Hava kararınca ışıltılara bürünen lunapark daha büyüleyici bir görünüm kazanmıştı. Havada; ılık, insanı üşütmeyen hafif bir esinti vardı. Neriman Hanım yanına gelen başka bir kadınla tatlı bir sohbete koyulmuştu. Çocuğun da keyfi yerindeydi. Jetonları bitene kadar sırasıyla bütün oyuncaklara binecekti.

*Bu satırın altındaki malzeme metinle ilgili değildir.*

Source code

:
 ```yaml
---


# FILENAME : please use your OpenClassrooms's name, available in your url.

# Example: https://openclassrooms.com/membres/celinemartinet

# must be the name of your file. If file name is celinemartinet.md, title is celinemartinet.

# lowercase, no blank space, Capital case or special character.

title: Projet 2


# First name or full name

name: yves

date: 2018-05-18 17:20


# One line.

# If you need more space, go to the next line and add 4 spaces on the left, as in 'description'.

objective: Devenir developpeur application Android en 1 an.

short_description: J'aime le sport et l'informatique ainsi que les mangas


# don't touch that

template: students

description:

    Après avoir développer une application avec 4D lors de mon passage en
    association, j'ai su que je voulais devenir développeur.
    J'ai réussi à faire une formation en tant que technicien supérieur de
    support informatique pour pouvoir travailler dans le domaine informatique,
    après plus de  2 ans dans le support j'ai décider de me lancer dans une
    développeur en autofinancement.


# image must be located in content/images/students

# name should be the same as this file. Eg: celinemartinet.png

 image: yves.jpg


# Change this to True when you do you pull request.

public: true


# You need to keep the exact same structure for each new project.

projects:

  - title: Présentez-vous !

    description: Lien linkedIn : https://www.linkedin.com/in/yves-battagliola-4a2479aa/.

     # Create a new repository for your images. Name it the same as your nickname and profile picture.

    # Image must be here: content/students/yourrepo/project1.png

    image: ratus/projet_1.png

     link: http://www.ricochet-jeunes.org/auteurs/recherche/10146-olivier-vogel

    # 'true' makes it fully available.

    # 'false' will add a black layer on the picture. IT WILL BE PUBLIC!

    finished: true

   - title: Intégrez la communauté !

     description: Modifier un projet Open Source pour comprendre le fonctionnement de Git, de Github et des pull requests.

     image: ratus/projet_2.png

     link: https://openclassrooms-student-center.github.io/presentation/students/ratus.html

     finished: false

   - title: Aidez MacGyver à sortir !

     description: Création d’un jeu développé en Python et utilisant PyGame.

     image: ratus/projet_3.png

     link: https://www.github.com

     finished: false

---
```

Gelin evde çocuğu ve kayınvalidesini merak ediyor, ne yapacağını bilemiyordu. Yanlarına gitse; tam kocasının işten geliş saatiydi. Eve gelip karısını evde bulamayınca başlarına ters değirmeni çevirirdi. Ona göre genç bir kadının bu saatte yalnız sokağa çıkması” yanlıştı. Kadın aklından telefonu geçirdi. Bu sırada telefon çaldı, arayan kocasıydı.
”Eve geldiğimde hazır olun, akşam ablamlara yemeğe davetliyiz,” dedi Kadın; Umutla babaannesinin lunaparkta olduklarını gelirken onları da almasını söyledi.

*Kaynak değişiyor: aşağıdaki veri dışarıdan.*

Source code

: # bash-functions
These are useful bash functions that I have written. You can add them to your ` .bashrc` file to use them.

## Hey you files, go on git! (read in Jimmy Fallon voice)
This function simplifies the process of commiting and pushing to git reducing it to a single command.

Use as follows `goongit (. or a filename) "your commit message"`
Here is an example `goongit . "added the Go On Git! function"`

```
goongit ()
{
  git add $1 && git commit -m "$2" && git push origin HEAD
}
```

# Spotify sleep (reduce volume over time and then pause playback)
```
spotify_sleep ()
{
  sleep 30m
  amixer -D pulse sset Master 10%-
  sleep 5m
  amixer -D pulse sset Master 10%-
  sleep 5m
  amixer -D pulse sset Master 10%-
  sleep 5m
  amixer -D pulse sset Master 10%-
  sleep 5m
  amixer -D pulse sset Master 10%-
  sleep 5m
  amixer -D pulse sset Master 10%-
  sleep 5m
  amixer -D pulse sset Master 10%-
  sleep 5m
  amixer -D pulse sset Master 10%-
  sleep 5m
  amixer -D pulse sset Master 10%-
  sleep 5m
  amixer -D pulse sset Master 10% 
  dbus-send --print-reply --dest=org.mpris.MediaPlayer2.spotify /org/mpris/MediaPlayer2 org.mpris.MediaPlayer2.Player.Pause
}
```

Yarım saat sonra zil hızlı hızlı çalındı. Kadın kapıyı açtı, kocasını yalnız görünce şaşırdı. Çocukla annen nerede diye sordu. Adam neşeyle; ”Gelirken parka şöyle bir baktım, onların keyfi yerinde hayatım,” dedi. Adam karısına çapkın bir bakış attı. Hiçbir şeyin farkında olmayan kadın yeni elbisesini kocasına gösteriyordu. Adam; ”Çok şıksın karıcığım,” deyip ona sarıldı. Kulağına ”Hadi bi kutlama yapalım,” dedi. Kadın kocasının elinden güçlükle sıyrıldı. Bir iki öpücükten sonra kadın saçlarını tekrar topladı, hazırlanıp çıktılar.
Lunaparka geldiklerinde yaşlı kadın; ”Saatler geçti, hiç arayıp soran yok,” diye oğluna sitem etti. O da ”Anne ablam bizi yemeğe çağırdı oraya gidiyoruz, dönüşte alırım diye size uğramadım,” dedi. Gelin çocuğunu arabaya bindirmeye çalışırken Neriman Hanım gelininin yerine ön koltuğa oturdu. Kendi kendine;”Demek ki insanlar kırık at gibi değilmiş,” dedi. Oğlu ve gelini ne demek istediğini anlamadılar ama bir şey sormadılar.